するとドアがゆっくりと開いて中から八代が感心したような声を漏らしながら現れた。
「大したものだね。外にいる化け物もあっという間に駆逐されたみたいだね……大したものだ。ある意味私はついていたのかな?」
「それよりどうしてここに用事が? あなたは何者ですか?」
「ああ……異国大学って知っているかい? ほら…大阪湾に作られた人工島」
「ええ、名前ぐらいは」
「そこの大学の教授。ここに預けてあるある道具を取りに来たらこの有様さ。できればそこまで守ってくれるとありがたい」
メメはため息を吐きながら「良いですよ」と承諾して目的の倉庫まで歩いて行く。
矢代の言う通り外も殆ど駆逐し、軍用ヘリがやってきて事後処理を行っている。
「さてさて…これは私も事情聴取というやつをされてしまうのかな? 出来ればこのままストレートに大学まで帰りたいんだけどね…何せこの箱を調べて欲しいとアメリカの国防長官殿から任されているから」
八代が呟いた言葉に驚いて八代の肩を強めに掴んでから揺さぶりながら「今なんと?」と尋ねると、八代は目をパチクリさせ驚きながら先ほどと同じセリフを繰り返す。

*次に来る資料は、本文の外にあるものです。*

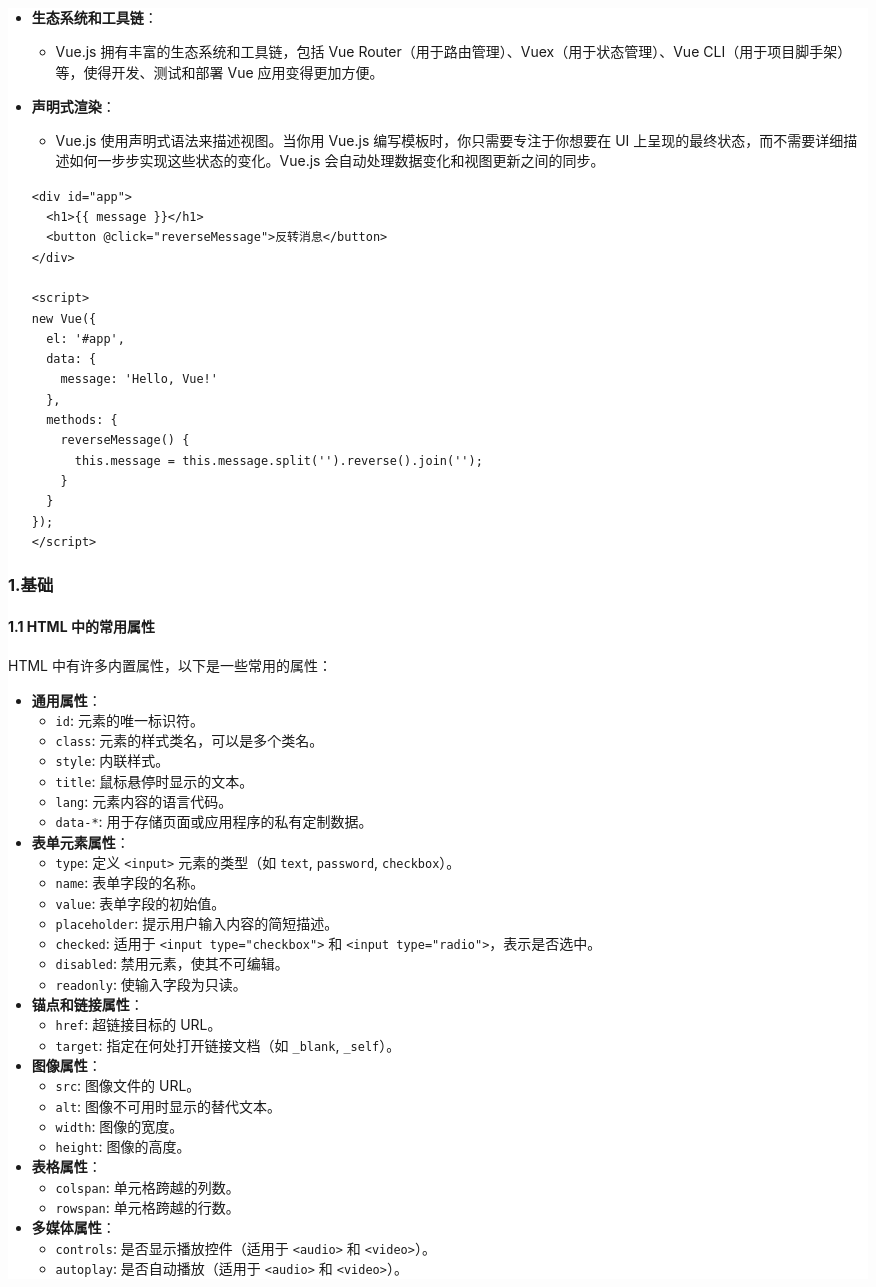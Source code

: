    - **生态系统和工具链**：

     - Vue.js 拥有丰富的生态系统和工具链，包括 Vue Router（用于路由管理）、Vuex（用于状态管理）、Vue CLI（用于项目脚手架）等，使得开发、测试和部署 Vue 应用变得更加方便。

   - **声明式渲染**：

     - Vue.js 使用声明式语法来描述视图。当你用 Vue.js 编写模板时，你只需要专注于你想要在 UI 上呈现的最终状态，而不需要详细描述如何一步步实现这些状态的变化。Vue.js 会自动处理数据变化和视图更新之间的同步。

     ```vue
     <div id="app">
       <h1>{{ message }}</h1>
       <button @click="reverseMessage">反转消息</button>
     </div>
     
     <script>
     new Vue({
       el: '#app',
       data: {
         message: 'Hello, Vue!'
       },
       methods: {
         reverseMessage() {
           this.message = this.message.split('').reverse().join('');
         }
       }
     });
     </script>
     ```

### 1.基础

#### 1.1 HTML 中的常用属性

HTML 中有许多内置属性，以下是一些常用的属性：

- **通用属性**：
  - `id`: 元素的唯一标识符。
  - `class`: 元素的样式类名，可以是多个类名。
  - `style`: 内联样式。
  - `title`: 鼠标悬停时显示的文本。
  - `lang`: 元素内容的语言代码。
  - `data-*`: 用于存储页面或应用程序的私有定制数据。
- **表单元素属性**：
  - `type`: 定义 `<input>` 元素的类型（如 `text`, `password`, `checkbox`）。
  - `name`: 表单字段的名称。
  - `value`: 表单字段的初始值。
  - `placeholder`: 提示用户输入内容的简短描述。
  - `checked`: 适用于 `<input type="checkbox">` 和 `<input type="radio">`，表示是否选中。
  - `disabled`: 禁用元素，使其不可编辑。
  - `readonly`: 使输入字段为只读。
- **锚点和链接属性**：
  - `href`: 超链接目标的 URL。
  - `target`: 指定在何处打开链接文档（如 `_blank`, `_self`）。
- **图像属性**：
  - `src`: 图像文件的 URL。
  - `alt`: 图像不可用时显示的替代文本。
  - `width`: 图像的宽度。
  - `height`: 图像的高度。
- **表格属性**：
  - `colspan`: 单元格跨越的列数。
  - `rowspan`: 单元格跨越的行数。
- **多媒体属性**：
  - `controls`: 是否显示播放控件（适用于 `<audio>` 和 `<video>`）。
  - `autoplay`: 是否自动播放（适用于 `<audio>` 和 `<video>`）。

「では…ここに国防長官がいらっしゃっていると? 今回の異世界交流会には来ないと…」
「ああ、私もそう聞いていたんだが国内で奇妙な動きがあったらしくそれでここまで来ているらしいんだ」
「奇妙な動き…米軍の不法侵入…もしかして狙いは国防長官? その国防長官はどこに?」
「さあ? でも今日行う予定だった会談は予定を移すって言っていたから本来の予定地とは別にいるはずだけど…あれで勘はよく当たる人だからね」
国防長官がどこにいるのかそれは八代でもはっきりとは分からない。
「では、彼に直接話は出来ますか?」
「う~ん。連絡先は知っているけど…手元には無いんだよ。携帯には親族以外に連絡先を入れないのが私の主義でね。仕事や友人関係は手帳に書いてあるんだ。だから大学まで帰らないと分からないよ」
こうしている間も米軍は確実に動いており、国防長官は会談を行う為に準備を進めているのは間違いない。

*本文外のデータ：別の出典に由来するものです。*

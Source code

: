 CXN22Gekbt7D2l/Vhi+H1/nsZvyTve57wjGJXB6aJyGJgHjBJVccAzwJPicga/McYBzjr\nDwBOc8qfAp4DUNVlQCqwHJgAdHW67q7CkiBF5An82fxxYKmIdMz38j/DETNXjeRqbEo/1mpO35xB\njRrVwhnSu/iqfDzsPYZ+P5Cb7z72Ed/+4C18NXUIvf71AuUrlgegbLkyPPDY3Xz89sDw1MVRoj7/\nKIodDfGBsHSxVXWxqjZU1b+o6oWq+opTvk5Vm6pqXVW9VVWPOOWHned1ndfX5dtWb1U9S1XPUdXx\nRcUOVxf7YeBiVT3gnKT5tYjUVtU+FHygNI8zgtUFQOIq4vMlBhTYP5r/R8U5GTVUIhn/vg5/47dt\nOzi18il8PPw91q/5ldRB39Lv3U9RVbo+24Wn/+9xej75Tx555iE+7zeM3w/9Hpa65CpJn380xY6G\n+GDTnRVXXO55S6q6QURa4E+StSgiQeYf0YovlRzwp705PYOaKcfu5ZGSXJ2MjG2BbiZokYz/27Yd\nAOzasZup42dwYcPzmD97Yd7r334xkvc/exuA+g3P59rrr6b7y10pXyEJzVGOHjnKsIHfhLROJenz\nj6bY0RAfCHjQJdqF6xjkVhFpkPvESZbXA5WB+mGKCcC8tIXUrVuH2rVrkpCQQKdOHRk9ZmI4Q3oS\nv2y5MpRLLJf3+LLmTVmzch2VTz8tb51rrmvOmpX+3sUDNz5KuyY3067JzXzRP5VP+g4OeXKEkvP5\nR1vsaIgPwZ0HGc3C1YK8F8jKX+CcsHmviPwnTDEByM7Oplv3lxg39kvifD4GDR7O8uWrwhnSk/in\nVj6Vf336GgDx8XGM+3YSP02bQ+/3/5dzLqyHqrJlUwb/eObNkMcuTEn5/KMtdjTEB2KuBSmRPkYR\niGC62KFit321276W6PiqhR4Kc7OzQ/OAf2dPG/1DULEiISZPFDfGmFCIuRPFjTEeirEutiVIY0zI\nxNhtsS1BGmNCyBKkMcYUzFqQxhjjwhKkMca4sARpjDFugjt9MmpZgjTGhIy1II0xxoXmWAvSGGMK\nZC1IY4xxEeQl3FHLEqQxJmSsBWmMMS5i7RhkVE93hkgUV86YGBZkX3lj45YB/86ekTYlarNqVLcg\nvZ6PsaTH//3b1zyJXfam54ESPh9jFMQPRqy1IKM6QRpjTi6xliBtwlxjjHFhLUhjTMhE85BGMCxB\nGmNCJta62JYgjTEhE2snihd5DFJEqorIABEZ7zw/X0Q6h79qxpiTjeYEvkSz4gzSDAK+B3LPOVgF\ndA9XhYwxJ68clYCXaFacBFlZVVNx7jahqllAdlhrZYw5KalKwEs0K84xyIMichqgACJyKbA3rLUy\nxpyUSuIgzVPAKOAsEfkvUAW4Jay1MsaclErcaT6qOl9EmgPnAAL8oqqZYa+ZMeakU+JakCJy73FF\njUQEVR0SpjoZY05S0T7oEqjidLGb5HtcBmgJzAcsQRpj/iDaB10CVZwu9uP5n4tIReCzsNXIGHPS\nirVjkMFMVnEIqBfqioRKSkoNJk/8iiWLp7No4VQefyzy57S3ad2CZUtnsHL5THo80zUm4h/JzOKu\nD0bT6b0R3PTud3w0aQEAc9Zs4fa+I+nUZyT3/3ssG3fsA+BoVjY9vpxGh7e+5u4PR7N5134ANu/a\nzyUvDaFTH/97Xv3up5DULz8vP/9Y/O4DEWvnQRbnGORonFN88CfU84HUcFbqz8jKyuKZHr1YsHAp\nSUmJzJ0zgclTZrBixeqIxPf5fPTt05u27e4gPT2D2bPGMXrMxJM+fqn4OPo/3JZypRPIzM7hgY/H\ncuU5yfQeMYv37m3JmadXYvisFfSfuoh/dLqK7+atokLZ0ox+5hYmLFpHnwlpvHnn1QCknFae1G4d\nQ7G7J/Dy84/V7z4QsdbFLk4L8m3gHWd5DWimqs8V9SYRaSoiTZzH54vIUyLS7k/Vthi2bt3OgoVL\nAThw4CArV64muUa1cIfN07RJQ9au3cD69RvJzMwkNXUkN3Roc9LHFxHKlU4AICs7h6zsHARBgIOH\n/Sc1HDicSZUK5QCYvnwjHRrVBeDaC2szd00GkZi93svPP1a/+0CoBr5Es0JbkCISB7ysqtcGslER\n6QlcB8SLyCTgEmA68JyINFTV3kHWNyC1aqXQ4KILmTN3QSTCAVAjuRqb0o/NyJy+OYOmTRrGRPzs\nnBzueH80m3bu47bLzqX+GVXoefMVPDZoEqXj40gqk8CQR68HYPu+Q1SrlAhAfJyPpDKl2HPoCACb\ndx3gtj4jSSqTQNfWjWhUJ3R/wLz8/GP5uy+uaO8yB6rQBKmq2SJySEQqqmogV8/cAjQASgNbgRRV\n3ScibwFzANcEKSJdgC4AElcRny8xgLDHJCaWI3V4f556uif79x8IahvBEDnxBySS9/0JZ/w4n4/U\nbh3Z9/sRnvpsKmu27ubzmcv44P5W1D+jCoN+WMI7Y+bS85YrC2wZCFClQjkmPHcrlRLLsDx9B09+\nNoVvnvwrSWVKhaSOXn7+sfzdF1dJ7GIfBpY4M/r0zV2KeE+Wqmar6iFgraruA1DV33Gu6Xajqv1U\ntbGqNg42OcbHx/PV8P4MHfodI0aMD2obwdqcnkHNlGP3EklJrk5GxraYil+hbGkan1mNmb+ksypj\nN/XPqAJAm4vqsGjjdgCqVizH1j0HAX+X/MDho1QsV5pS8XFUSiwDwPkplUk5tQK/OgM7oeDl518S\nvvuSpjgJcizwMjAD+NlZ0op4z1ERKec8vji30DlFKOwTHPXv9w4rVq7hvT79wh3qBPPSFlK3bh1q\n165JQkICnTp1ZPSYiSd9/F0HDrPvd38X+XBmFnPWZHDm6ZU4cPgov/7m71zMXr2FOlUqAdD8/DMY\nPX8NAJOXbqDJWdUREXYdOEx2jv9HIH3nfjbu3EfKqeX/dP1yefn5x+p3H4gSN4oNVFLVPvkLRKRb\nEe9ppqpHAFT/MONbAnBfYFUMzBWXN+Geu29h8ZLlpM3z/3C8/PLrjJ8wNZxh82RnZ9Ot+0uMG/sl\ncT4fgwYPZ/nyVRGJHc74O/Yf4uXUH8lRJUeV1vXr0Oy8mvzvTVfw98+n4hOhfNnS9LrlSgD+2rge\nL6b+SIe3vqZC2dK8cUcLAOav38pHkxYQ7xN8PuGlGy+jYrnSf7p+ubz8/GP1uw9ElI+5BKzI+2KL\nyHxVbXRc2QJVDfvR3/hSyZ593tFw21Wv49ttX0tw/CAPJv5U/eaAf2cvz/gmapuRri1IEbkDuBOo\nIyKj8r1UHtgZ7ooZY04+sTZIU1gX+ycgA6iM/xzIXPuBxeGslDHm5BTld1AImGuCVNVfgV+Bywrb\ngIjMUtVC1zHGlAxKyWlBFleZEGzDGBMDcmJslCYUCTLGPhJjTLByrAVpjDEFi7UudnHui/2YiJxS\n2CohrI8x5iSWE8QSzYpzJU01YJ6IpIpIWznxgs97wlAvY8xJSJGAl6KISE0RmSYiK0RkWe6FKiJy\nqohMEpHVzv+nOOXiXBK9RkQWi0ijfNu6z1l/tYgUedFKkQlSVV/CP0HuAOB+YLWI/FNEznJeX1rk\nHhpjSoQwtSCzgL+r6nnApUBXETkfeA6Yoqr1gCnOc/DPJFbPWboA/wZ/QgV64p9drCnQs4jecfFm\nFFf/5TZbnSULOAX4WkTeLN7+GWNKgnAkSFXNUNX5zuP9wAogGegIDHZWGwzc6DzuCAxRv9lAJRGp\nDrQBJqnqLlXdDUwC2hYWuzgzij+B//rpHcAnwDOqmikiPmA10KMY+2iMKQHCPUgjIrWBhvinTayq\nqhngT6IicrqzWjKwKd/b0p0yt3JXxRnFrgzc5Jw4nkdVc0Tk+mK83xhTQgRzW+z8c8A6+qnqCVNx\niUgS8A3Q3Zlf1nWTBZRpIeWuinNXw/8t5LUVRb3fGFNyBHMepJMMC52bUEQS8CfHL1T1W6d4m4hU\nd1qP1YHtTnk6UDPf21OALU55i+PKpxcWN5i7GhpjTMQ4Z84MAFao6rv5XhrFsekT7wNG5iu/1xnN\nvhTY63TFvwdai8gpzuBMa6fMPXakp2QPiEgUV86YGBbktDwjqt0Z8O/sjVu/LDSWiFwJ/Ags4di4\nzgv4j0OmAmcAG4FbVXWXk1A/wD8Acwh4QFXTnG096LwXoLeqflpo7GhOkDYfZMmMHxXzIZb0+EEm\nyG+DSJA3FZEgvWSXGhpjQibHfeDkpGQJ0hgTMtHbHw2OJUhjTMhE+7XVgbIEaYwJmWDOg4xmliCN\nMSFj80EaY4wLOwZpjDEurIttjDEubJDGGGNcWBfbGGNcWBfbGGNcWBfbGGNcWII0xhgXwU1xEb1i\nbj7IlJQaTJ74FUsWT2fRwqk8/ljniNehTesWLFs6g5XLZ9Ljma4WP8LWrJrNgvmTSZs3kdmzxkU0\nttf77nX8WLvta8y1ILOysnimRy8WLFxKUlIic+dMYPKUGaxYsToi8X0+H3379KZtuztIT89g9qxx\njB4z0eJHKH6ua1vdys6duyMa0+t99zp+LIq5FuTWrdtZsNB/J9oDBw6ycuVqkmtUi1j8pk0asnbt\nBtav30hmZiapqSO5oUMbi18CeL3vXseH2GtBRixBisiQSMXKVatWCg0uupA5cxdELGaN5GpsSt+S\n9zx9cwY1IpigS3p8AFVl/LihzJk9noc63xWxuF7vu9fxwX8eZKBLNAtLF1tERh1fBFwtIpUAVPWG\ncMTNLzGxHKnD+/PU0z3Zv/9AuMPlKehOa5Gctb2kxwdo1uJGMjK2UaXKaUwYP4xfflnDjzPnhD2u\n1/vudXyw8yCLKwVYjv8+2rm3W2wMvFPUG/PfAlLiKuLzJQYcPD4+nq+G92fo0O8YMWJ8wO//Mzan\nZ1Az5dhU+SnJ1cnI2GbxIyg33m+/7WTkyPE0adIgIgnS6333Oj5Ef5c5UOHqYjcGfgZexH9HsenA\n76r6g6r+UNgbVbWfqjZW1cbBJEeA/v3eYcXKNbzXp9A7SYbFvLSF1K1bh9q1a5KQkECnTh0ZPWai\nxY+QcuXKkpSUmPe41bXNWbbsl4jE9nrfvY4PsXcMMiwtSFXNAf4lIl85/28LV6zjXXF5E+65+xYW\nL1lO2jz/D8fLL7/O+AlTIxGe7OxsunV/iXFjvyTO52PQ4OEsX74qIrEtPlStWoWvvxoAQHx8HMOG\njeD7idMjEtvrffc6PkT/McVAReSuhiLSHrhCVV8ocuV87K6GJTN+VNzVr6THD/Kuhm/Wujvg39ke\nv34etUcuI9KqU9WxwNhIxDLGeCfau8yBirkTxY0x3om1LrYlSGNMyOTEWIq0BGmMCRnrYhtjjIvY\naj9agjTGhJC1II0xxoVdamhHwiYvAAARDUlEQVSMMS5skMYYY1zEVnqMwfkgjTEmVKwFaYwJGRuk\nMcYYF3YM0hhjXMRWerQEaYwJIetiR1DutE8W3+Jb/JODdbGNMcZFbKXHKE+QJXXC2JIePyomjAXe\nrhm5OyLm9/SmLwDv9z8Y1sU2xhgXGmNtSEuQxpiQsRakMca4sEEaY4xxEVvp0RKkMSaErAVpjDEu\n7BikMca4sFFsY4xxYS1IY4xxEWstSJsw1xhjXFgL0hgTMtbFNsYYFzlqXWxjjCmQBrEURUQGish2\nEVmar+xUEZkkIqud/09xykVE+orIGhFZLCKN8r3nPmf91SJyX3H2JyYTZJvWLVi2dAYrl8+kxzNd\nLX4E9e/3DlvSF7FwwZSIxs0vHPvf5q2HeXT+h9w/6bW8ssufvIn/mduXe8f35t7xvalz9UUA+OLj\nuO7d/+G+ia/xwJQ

メメは八代に「急いで回収しましょう」と彼女を促して倉庫の出入り口までやってきた。
「あなたはいつ頃国防長官と話をしたんですか?」
「昨日寿司屋で食べていたら急に話しかけてきたんだよ。その時にこの黒い箱を調べて欲しいって頼まれてね。面倒ごとに巻き込まれたと思ったものだよ。それでなくてもソラ・ウルベクト君からの依頼もあったのに…」
ここでその名を聞くことになるとは思わなかったメメ、驚きで再び目を開いてしまうが、今はそこまで気にしている場合じゃないと意識を切り替えて倉庫のドアを二人がかりであける。

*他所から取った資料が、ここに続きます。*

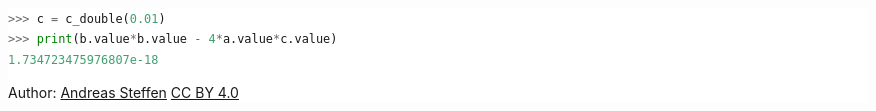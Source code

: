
```python
>>> c = c_double(0.01)
>>> print(b.value*b.value - 4*a.value*c.value)
1.734723475976807e-18
```

[IEEE_754_DOUBLE]: https://en.wikipedia.org/wiki/Double-precision_floating-point_format

Author:  [Andreas Steffen][AS] [CC BY 4.0][CC]

[AS]: mailto:andreas.steffen@strongsec.net
[CC]: http://creativecommons.org/licenses/by/4.0/


[IEEE_754]: https://en.wikipedia.org/wiki/IEEE_754
[IEEE_754_SINGLE]: https://en.wikipedia.org/wiki/Single-precision_floating-point_format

すると埃っぽい室内空気が二人を襲い掛かり、せき込みながら中へと入っていくと薄暗い室内を明るく照らす為に二人はまず電源を探し始める。
「どうしてこんな場所に入れておくのかしら? いつでも出せるようにって頼んでおいたのに……」
「そもそも何を探しに?」
「この黒い箱の詳細をしらべる為に機器かしらね。室内が狭くなってきたし、最近こっちに移しておいたの。まさかまた使う事になるなんて…」
ブツクサ文句を言いながら電源を探し出してメメ、倉庫の中が一気に明るくなっていき倉庫中に広がるコンテナや段ボールなどの箱類が目の前一杯に広がり、荷物に挟まる形で存在している廊下を歩いて探す八代。
するとようやくの思いで見つけ出した荷物を八代は引きずりながら取り出し、両手で持てる大きさの段ボールを抱えながら二人は大学へと向かって動き始めた。